The Wolverines were fourth in the nation last year in terms of total defense (trailing now defensive coordinator Don Brown’s Golden Eagles’ defense by just over 26 yards per game), and the only defensive position where they lost key contributors is at linebacker. Joe Bolden and Desmond Morgan combined for 154 tackles last season, and neither will be back in 2016. If they’re able to replace the production that they will lose at the linebacker position, Michigan’s defense has a chance to give offensive coordinators across the nation nightmares.
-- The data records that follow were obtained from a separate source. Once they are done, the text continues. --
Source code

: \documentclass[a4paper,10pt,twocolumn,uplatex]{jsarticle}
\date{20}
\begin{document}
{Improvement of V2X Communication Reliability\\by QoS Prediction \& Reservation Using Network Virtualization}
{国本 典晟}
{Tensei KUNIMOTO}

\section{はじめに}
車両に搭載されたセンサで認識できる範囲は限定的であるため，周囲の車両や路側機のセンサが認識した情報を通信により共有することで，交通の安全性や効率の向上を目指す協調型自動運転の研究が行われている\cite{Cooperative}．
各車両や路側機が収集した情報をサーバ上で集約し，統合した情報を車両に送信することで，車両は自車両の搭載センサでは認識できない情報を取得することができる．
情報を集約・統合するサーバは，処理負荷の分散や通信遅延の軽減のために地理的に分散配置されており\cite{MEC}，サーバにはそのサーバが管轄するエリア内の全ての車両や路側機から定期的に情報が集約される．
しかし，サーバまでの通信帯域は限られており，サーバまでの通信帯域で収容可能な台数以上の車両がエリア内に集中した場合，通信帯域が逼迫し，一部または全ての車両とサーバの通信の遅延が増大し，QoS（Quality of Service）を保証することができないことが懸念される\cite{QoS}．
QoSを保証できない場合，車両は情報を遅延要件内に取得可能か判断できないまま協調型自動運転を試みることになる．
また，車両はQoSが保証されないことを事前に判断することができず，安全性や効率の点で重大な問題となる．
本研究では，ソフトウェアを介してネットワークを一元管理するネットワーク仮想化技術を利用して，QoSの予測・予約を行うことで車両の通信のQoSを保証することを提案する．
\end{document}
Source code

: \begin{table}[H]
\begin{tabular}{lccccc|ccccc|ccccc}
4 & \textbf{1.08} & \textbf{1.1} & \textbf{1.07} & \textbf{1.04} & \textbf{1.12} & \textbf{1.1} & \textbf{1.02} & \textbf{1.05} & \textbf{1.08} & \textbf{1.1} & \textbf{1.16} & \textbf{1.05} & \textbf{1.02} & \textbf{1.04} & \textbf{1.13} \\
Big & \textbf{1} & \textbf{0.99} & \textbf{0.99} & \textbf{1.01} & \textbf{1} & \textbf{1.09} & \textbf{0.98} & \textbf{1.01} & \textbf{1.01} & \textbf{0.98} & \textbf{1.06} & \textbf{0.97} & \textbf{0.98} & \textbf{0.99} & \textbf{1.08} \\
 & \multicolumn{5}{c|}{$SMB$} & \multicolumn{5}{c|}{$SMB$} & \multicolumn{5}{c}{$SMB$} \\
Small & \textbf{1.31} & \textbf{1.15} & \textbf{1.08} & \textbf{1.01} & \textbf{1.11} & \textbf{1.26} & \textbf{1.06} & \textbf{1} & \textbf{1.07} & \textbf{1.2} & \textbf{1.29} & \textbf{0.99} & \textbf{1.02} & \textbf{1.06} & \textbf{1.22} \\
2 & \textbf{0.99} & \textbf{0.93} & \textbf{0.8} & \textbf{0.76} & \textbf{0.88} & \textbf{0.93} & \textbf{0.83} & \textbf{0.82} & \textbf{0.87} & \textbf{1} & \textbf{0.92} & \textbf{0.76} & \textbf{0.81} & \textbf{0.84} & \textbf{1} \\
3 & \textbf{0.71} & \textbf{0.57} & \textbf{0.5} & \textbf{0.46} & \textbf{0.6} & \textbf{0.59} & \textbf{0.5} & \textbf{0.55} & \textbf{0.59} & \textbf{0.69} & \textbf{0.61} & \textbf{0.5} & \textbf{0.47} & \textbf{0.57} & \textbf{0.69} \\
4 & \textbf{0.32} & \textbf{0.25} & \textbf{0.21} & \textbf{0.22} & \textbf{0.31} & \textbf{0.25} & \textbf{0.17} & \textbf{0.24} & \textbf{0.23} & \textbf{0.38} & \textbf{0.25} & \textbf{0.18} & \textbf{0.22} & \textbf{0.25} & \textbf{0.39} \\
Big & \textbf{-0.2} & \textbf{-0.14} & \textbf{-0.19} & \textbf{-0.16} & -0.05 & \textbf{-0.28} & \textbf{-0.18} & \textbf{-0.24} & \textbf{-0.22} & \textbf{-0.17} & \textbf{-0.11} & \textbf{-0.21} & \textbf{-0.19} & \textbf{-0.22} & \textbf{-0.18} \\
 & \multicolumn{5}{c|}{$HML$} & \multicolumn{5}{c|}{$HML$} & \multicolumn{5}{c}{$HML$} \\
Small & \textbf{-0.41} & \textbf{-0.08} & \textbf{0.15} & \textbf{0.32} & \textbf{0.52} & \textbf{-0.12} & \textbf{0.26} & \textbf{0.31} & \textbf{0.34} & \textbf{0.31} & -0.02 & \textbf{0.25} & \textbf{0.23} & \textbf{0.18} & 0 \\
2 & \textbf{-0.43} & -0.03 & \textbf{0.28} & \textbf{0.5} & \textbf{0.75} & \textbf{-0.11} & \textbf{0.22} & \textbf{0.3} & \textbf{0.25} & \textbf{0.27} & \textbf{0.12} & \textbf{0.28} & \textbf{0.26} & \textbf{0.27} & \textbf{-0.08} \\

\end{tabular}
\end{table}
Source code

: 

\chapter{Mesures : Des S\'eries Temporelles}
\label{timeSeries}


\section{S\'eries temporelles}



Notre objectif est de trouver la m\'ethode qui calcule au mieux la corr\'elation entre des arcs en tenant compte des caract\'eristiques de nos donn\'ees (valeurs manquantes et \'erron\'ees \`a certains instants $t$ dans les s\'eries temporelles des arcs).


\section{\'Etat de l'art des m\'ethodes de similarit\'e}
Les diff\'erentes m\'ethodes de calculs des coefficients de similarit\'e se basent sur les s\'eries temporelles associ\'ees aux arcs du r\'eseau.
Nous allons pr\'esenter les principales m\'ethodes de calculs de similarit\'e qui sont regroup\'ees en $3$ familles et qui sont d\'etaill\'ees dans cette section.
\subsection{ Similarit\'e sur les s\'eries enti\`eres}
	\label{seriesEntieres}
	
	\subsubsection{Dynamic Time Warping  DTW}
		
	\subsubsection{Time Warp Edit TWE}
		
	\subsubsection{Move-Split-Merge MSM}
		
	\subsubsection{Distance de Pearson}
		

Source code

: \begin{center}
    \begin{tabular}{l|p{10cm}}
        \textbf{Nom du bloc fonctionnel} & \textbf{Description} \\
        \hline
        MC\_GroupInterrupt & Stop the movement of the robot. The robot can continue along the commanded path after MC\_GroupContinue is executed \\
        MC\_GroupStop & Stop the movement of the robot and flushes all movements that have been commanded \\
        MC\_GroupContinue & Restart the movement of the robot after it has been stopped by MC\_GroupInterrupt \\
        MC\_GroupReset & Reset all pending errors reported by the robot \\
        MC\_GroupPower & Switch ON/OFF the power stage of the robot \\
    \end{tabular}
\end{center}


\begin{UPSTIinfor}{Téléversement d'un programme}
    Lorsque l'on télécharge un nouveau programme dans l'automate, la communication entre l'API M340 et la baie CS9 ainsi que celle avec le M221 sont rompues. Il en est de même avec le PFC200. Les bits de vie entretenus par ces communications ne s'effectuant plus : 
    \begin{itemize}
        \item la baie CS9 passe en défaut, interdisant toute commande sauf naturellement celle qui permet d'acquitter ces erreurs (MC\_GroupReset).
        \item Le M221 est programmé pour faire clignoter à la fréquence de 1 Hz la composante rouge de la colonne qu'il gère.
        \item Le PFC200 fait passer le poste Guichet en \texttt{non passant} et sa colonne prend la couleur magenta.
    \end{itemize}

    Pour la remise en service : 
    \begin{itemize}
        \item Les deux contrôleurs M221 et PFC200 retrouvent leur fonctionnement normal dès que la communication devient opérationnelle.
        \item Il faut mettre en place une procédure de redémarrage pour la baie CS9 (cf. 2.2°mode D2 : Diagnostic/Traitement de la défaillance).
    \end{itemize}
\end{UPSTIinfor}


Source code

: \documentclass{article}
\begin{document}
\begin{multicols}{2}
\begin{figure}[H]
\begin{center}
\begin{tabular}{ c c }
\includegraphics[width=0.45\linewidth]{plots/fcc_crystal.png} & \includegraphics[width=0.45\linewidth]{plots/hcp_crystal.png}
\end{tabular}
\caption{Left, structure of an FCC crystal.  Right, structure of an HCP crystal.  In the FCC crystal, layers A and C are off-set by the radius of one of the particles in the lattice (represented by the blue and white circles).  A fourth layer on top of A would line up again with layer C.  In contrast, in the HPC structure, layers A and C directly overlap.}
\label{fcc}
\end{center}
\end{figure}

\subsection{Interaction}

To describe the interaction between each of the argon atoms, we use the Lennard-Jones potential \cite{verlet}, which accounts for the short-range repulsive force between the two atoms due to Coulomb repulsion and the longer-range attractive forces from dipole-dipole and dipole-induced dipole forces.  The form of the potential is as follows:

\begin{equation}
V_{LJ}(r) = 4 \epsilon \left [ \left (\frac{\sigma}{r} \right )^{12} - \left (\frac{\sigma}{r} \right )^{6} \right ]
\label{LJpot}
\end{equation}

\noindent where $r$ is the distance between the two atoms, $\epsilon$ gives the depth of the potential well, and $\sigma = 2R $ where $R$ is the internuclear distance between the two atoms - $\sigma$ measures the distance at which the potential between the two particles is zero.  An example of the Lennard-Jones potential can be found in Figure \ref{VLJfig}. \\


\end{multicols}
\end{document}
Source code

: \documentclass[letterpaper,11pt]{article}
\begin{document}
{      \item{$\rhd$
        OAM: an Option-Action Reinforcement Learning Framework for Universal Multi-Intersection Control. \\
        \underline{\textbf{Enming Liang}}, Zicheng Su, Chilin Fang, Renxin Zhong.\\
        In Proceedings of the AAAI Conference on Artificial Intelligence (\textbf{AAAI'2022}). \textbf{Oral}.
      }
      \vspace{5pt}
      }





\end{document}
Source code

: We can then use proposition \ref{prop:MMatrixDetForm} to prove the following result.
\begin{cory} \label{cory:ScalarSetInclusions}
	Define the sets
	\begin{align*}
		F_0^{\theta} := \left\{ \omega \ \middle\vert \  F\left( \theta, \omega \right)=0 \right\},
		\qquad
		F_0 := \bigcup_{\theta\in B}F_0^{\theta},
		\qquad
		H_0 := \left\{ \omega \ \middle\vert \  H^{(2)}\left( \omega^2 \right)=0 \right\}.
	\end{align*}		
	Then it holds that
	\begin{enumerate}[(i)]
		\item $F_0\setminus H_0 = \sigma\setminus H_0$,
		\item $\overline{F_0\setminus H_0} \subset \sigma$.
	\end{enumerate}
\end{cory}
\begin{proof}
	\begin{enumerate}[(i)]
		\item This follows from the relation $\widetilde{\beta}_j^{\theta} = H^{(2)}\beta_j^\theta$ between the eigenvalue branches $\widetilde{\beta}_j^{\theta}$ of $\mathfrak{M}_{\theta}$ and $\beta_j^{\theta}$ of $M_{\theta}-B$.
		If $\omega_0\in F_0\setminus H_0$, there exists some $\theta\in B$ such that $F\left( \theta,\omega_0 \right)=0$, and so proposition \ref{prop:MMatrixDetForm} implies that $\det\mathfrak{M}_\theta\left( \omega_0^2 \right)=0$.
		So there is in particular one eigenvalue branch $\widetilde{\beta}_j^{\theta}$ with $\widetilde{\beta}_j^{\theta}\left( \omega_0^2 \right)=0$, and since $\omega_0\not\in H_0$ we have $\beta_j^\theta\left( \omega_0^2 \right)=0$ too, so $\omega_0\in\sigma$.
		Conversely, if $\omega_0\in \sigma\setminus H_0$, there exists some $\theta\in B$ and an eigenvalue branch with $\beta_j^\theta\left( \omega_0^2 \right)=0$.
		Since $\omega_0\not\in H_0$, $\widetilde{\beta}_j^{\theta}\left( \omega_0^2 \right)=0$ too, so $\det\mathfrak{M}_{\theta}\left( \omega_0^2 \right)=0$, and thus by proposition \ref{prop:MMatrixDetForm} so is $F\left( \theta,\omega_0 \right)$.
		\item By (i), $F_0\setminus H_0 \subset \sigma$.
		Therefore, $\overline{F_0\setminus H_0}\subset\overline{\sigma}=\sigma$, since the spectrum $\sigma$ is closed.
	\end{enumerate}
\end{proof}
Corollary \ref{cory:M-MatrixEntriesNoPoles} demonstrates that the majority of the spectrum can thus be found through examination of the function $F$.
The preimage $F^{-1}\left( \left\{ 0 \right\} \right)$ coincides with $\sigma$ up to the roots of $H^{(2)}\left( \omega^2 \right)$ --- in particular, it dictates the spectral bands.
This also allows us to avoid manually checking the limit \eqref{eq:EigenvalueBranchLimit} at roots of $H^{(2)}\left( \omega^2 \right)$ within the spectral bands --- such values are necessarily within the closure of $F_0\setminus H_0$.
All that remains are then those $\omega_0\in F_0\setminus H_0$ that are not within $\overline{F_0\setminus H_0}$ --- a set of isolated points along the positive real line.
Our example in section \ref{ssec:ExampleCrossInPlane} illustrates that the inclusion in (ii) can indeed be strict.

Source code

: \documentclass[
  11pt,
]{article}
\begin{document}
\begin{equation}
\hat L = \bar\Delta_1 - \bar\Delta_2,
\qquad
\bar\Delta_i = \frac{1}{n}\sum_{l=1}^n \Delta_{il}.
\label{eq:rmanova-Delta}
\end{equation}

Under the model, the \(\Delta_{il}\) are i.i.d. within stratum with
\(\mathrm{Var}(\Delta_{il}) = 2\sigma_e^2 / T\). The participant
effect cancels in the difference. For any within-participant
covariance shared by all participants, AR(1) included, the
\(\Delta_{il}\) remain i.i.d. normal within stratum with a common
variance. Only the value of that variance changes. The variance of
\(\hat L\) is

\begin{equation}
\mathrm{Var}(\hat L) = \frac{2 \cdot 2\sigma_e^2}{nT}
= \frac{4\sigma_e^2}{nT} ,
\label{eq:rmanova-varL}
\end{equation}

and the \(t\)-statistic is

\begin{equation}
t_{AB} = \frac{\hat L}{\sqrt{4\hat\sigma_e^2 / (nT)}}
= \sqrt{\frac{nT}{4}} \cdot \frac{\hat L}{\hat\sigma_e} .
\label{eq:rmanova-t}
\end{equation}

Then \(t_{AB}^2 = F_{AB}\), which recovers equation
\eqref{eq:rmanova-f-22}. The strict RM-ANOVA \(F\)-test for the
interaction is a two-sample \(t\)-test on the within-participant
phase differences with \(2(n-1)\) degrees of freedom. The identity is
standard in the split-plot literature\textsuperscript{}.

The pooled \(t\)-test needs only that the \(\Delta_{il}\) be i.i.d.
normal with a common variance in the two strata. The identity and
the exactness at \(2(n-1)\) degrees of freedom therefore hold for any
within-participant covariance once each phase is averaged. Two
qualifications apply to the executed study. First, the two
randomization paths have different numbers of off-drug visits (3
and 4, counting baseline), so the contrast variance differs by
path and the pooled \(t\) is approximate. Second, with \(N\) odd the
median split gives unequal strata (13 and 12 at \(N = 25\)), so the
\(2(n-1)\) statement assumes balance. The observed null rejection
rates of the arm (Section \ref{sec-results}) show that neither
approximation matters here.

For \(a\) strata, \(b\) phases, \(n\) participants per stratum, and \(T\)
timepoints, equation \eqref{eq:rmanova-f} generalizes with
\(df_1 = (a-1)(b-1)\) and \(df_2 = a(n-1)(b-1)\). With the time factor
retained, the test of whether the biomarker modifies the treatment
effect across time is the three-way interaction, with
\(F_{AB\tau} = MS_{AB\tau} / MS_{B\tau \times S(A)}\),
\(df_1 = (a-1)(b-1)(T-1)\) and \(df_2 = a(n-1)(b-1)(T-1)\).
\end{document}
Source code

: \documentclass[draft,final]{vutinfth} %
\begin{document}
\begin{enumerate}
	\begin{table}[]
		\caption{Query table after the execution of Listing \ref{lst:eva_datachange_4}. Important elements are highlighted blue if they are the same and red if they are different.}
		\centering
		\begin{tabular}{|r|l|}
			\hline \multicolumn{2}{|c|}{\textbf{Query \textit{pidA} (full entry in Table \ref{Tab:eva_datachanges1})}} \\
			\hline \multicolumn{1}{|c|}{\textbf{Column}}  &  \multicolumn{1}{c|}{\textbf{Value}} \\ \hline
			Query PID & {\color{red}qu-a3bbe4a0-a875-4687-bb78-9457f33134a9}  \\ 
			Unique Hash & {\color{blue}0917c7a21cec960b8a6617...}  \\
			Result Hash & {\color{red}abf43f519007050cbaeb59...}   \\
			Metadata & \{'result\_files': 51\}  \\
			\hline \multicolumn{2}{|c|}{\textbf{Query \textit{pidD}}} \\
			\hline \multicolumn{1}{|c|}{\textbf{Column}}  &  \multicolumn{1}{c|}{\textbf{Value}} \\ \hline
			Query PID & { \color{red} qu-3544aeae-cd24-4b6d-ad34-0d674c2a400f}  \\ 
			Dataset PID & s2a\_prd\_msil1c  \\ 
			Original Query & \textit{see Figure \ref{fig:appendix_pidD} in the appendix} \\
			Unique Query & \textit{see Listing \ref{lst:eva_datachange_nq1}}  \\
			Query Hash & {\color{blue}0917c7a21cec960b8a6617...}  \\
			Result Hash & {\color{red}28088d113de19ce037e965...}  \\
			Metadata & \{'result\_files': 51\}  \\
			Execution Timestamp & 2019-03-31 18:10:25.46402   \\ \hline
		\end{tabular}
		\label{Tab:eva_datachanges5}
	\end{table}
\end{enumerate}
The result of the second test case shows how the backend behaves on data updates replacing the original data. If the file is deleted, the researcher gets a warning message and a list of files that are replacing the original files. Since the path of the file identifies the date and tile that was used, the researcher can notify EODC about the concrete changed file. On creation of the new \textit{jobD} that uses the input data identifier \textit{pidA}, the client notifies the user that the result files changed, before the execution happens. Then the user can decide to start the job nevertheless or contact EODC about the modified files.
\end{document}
If there is any team in all of football worth reading a special teams preview, it is the Michigan Wolverines. Michigan would love to forget losing to Michigan State on a fumble by punter Blake O’Neill, which the Spartans returned for a game-winning touchdown as time expired, but that memory will almost certainly never exit the Michigan football memory bank. Despite his blunder against MSU, O’Neill was a 2015 Big-Ten honorable mention member, so fifth-year senior Kenny Allen will have big shoes to fill with O’Neill graduating.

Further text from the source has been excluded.